To me, the Rust approach feels better, because it lives up to the promise of code being self-documenting and it helps prevent mistakes in codebases we don't understand. And let's be honest, we don't understand most of the codebases we work in, because they're too large for any one human to fit in their head, let alone their working memory. My opinion is that the more things we can push onto the compiler, the more we free up cognitive resources to actually think about the problems we're solving.

The Rust approach isn't quite there to me, because a lot of extra complexity comes along for the ride. I overheard someone describe it recently as a language that has both a systems programming community and a fancy programming language community. It feels like there's a lot of baggage from the latter that doesn't necessarily improve the overall use of the language. It's still a really fun language, but I am also optimistic that we may get something even better in the future: Something cleaner and easier, which still affords the most important protections that Rust provides.

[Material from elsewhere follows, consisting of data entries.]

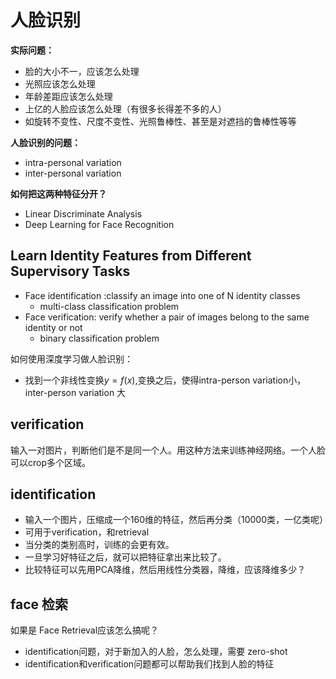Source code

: # 人脸识别



**实际问题：**

* 脸的大小不一，应该怎么处理
* 光照应该怎么处理
* 年龄差距应该怎么处理
* 上亿的人脸应该怎么处理（有很多长得差不多的人）
* 如旋转不变性、尺度不变性、光照鲁棒性、甚至是对遮挡的鲁棒性等等



**人脸识别的问题：**

* intra-personal variation
* inter-personal variation

**如何把这两种特征分开？**



* Linear Discriminate Analysis
* Deep Learning for Face Recognition

## Learn Identity Features from Different Supervisory Tasks

* Face identification :classify an image into one of N identity classes
  * multi-class classification problem
* Face verification: verify whether a pair of images belong to the same identity or not
  * binary classification problem

如何使用深度学习做人脸识别：

* 找到一个非线性变换$y = f(x)$,变换之后，使得intra-person variation小，inter-person variation 大

## verification

输入一对图片，判断他们是不是同一个人。用这种方法来训练神经网络。一个人脸可以crop多个区域。



## identification

* 输入一个图片，压缩成一个160维的特征，然后再分类（10000类，一亿类呢）
* 可用于verification，和retrieval
* 当分类的类别高时，训练的会更有效。
* 一旦学习好特征之后，就可以把特征拿出来比较了。
* 比较特征可以先用PCA降维，然后用线性分类器，降维，应该降维多少？



## face 检索

如果是 Face Retrieval应该怎么搞呢？

*  identification问题，对于新加入的人脸，怎么处理，需要 zero-shot
*  identification和verification问题都可以帮助我们找到人脸的特征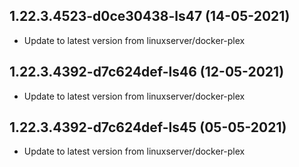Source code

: 
## 1.22.3.4523-d0ce30438-ls47 (14-05-2021)
- Update to latest version from linuxserver/docker-plex

## 1.22.3.4392-d7c624def-ls46 (12-05-2021)
- Update to latest version from linuxserver/docker-plex

## 1.22.3.4392-d7c624def-ls45 (05-05-2021)
- Update to latest version from linuxserver/docker-plex


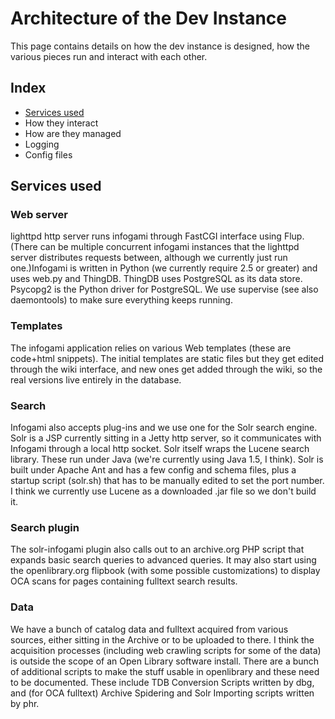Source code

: # Architecture of the Dev Instance

This page contains details on how the dev instance is designed, how the various pieces run and interact with each other.

## Index
* [Services used](#services-used)
* How they interact
* How are they managed
* Logging
* Config files

## Services used

### Web server 
lighttpd http server runs infogami through FastCGI interface using Flup. (There can be multiple concurrent infogami instances that the lighttpd server distributes requests between, although we currently just run one.)Infogami is written in Python (we currently require 2.5 or greater) and uses web.py and ThingDB. ThingDB uses PostgreSQL as its data store. Psycopg2 is the Python driver for PostgreSQL. We use supervise (see also daemontools) to make sure everything keeps running.

### Templates 
The infogami application relies on various Web templates (these are code+html snippets). The initial templates are static files but they get edited through the wiki interface, and new ones get added through the wiki, so the real versions live entirely in the database.

### Search 
Infogami also accepts plug-ins and we use one for the Solr search engine. Solr is a JSP currently sitting in a Jetty http server, so it communicates with Infogami through a local http socket. Solr itself wraps the Lucene search library. These run under Java (we're currently using Java 1.5, I think). Solr is built under Apache Ant and has a few config and schema files, plus a startup script (solr.sh) that has to be manually edited to set the port number. I think we currently use Lucene as a downloaded .jar file so we don't build it.

### Search plugin 
The solr-infogami plugin also calls out to an archive.org PHP script that expands basic search queries to advanced queries. It may also start using the openlibrary.org flipbook (with some possible customizations) to display OCA scans for pages containing fulltext search results.

### Data 
We have a bunch of catalog data and fulltext acquired from various sources, either sitting in the Archive or to be uploaded to there. I think the acquisition processes (including web crawling scripts for some of the data) is outside the scope of an Open Library software install. There are a bunch of additional scripts to make the stuff usable in openlibrary and these need to be documented. These include TDB Conversion Scripts written by dbg, and (for OCA fulltext) Archive Spidering and Solr Importing scripts written by phr. 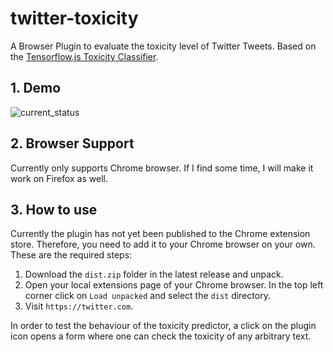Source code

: # twitter-toxicity
A Browser Plugin to evaluate the toxicity level of Twitter Tweets. Based on the [Tensorflow.js Toxicity Classifier](https://github.com/tensorflow/tfjs-models/blob/master/toxicity/README.md).

## 1. Demo
![current_status](https://user-images.githubusercontent.com/42147848/170800205-4dd37317-83fd-4b86-926c-df059ad62fc8.gif)

## 2. Browser Support
Currently only supports Chrome browser. If I find some time, I will make it work on Firefox as well.

## 3. How to use
Currently the plugin has not yet been published to the Chrome extension store. Therefore, you need to add it to your Chrome browser on your own. These are the required steps:

1. Download the `dist.zip` folder in the latest release and unpack.
2. Open your local extensions page of your Chrome browser. In the top left corner click on `Load unpacked` and select the `dist` directory.
3. Visit `https://twitter.com`.

In order to test the behaviour of the toxicity predictor, a click on the plugin icon opens a form where one can check the toxicity of any arbitrary text.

Post notes: I think there are also some important things to say about the cultural differences between the Go and Rust communities. But, I don't think I'm the person to say them. I'm largely on the outside of both communities, because I don't spend a lot of time talking about the languages with other people; just using them, and collaborating in work and hobby contexts. Both communities have great strengths and tragic flaws. Just like the languages.


1

That said, standard libraries are also slower to change than practices may be, so idiomatic use can shift out from under them. But I think it's a reasonable basis, because it's what a lot of users will look to and will seek to remain compatible with.